L’Assemblée nationale a voté le 19 mars l’interdiction de tous les pesticides néonicotinoïdes, jugés toxiques pour les abeilles, à partir de janvier 2016. Le Sénat doit encore rendre son avis avant que l’interdiction soit actée. Les néonicotinoïdes ne sont cependant qu’une des causes multiples du déclin des abeilles. Parmi elles, la perte d’habitats et de ressources alimentaires.
L’interdiction de l’ensemble des pesticides néonicotinoïdes, adoptée par l’Assemblée nationale le 19 mars dernier, serait une avancée majeure. Pour les abeilles, sauvages comme domestiques, et aussi pour tous les autres pollinisateurs moins médiatisés (bourdons, guêpes, frelons, fourmis, syrphes, cétoines, papillons…). Mais l’épandage de produits chimiques est loin d’être la seule cause vraisemblable expliquant la mortalité des abeilles.
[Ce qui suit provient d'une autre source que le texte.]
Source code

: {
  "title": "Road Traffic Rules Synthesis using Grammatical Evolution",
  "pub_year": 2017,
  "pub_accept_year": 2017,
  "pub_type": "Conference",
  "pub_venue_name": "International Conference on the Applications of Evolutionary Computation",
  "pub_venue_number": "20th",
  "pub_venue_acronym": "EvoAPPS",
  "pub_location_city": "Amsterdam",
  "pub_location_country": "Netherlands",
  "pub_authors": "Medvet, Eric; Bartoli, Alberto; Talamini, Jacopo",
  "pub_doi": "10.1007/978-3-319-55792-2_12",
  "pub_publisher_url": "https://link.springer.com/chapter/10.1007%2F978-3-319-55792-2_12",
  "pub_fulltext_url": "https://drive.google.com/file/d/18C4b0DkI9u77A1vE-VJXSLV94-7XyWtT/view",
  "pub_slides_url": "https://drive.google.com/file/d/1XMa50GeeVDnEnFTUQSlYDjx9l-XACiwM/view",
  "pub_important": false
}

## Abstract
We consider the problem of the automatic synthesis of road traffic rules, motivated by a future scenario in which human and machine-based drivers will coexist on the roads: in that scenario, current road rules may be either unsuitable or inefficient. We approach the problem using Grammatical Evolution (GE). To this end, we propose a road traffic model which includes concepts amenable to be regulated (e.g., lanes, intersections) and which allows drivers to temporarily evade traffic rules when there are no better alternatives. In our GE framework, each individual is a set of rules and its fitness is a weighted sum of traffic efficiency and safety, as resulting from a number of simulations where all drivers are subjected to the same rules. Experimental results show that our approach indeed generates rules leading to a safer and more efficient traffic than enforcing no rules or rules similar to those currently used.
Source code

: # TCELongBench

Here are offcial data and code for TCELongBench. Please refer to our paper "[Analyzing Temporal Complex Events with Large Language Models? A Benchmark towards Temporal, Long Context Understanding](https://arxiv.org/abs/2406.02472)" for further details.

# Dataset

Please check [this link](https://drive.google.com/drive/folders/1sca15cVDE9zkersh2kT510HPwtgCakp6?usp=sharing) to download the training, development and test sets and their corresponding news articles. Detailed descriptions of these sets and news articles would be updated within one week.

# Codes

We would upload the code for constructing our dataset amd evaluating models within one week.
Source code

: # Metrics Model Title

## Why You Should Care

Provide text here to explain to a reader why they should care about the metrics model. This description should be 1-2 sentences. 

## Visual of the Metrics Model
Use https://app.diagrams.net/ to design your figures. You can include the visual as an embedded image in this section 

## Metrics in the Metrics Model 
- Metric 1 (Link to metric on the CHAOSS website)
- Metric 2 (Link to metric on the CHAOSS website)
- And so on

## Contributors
«Le dossier abeilles n’est aujourd’hui pas du tout axé sur la prévention» faisait remarquer Alain Canet, président de l’Association française d’agroforesterie lors d’un petit-déjeuner de presse le 19 mars à Paris. Outre les pesticides, la perte et la fragmentation des habitats jouent un rôle important dans le déclin des abeilles. Urbanisation, monoculture, disparition des haies, bosquets, bandes enherbées, lisières, chemins, prairies naturelles et autres couverts végétaux, ont réduit la diversité des fleurs. Ce qui a appauvri les ressources alimentaires pour les abeilles, à la fois dans l’espace et dans le temps.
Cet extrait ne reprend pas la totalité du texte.